Saved entries:

══════════════════════════════

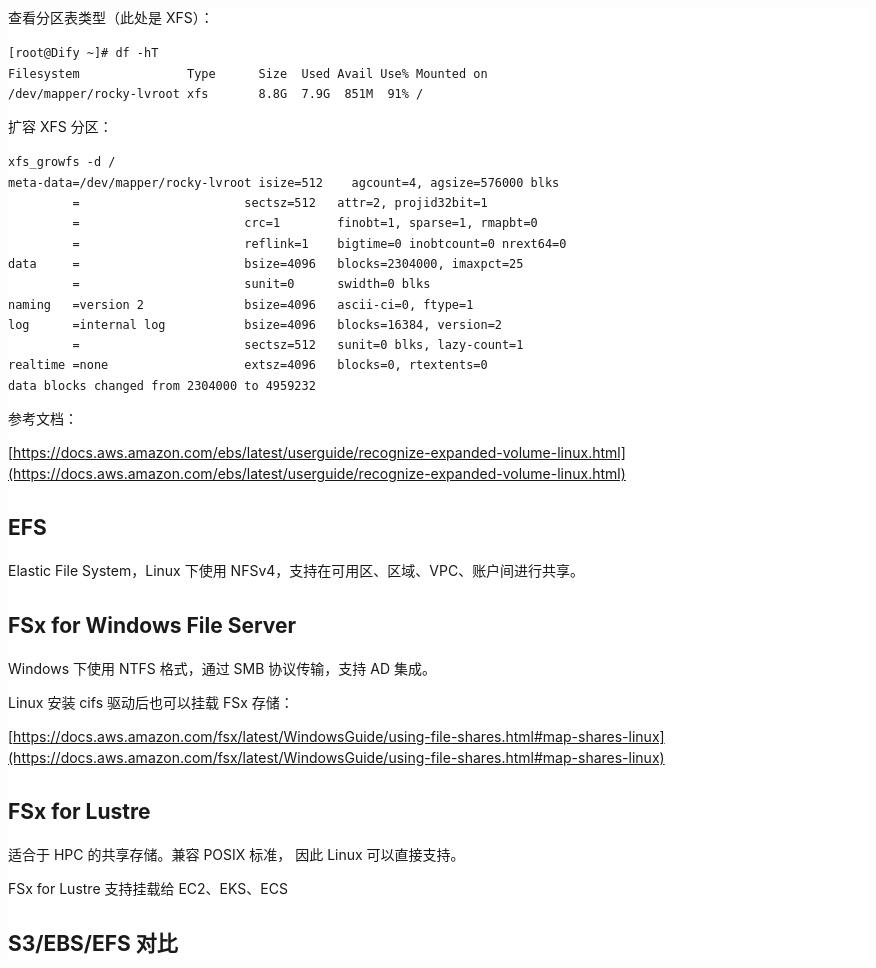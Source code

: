 

查看分区表类型（此处是 XFS）：

```shell
[root@Dify ~]# df -hT
Filesystem               Type      Size  Used Avail Use% Mounted on
/dev/mapper/rocky-lvroot xfs       8.8G  7.9G  851M  91% /
```



扩容 XFS 分区：

```shell
xfs_growfs -d /
meta-data=/dev/mapper/rocky-lvroot isize=512    agcount=4, agsize=576000 blks
         =                       sectsz=512   attr=2, projid32bit=1
         =                       crc=1        finobt=1, sparse=1, rmapbt=0
         =                       reflink=1    bigtime=0 inobtcount=0 nrext64=0
data     =                       bsize=4096   blocks=2304000, imaxpct=25
         =                       sunit=0      swidth=0 blks
naming   =version 2              bsize=4096   ascii-ci=0, ftype=1
log      =internal log           bsize=4096   blocks=16384, version=2
         =                       sectsz=512   sunit=0 blks, lazy-count=1
realtime =none                   extsz=4096   blocks=0, rtextents=0
data blocks changed from 2304000 to 4959232
```

参考文档：

[https://docs.aws.amazon.com/ebs/latest/userguide/recognize-expanded-volume-linux.html](https://docs.aws.amazon.com/ebs/latest/userguide/recognize-expanded-volume-linux.html)

## EFS

Elastic File System，Linux 下使用 NFSv4，支持在可用区、区域、VPC、账户间进行共享。

## FSx for Windows File Server

Windows 下使用 NTFS 格式，通过 SMB 协议传输，支持 AD 集成。

Linux 安装 cifs 驱动后也可以挂载 FSx 存储：

[https://docs.aws.amazon.com/fsx/latest/WindowsGuide/using-file-shares.html#map-shares-linux](https://docs.aws.amazon.com/fsx/latest/WindowsGuide/using-file-shares.html#map-shares-linux)

## FSx for Lustre

适合于 HPC 的共享存储。兼容 POSIX 标准， 因此 Linux 可以直接支持。



FSx for Lustre 支持挂载给 EC2、EKS、ECS



## S3/EBS/EFS 对比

══════════════════════════════

YOUR GOAL
Search the entries for the string "sunit" and collect each line that has it.

YOUR SOLUTION
         =                       sunit=0      swidth=0 blks
         =                       sectsz=512   sunit=0 blks, lazy-count=1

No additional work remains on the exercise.